- **Records shown**:
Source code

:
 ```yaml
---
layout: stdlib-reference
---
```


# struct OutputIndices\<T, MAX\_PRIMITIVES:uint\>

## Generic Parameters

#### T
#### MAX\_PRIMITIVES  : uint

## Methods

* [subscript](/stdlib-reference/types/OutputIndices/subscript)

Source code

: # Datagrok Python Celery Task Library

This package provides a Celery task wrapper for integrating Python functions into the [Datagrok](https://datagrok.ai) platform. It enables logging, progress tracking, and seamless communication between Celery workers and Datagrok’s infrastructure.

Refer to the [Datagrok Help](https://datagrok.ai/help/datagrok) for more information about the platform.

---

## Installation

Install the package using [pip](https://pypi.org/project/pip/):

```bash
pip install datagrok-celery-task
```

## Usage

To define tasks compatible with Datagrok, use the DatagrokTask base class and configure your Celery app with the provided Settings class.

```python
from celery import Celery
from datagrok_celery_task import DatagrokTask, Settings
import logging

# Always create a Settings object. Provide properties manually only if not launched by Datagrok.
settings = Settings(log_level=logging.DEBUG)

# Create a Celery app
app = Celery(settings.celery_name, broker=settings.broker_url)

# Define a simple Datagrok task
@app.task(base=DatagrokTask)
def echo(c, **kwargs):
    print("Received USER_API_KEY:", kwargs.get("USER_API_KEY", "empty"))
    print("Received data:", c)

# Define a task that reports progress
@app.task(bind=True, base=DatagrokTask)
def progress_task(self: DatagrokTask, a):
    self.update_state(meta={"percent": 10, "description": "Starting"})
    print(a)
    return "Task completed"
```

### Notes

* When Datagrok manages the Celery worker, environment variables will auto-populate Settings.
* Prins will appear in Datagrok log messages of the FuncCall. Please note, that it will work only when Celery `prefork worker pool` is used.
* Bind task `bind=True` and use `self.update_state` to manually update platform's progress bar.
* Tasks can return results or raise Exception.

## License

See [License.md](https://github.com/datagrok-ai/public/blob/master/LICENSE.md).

- **Exercise**:
List each line of the records that holds the string "bind".

- **Completed task**:
@app.task(bind=True, base=DatagrokTask)
* Bind task `bind=True` and use `self.update_state` to manually update platform's progress bar.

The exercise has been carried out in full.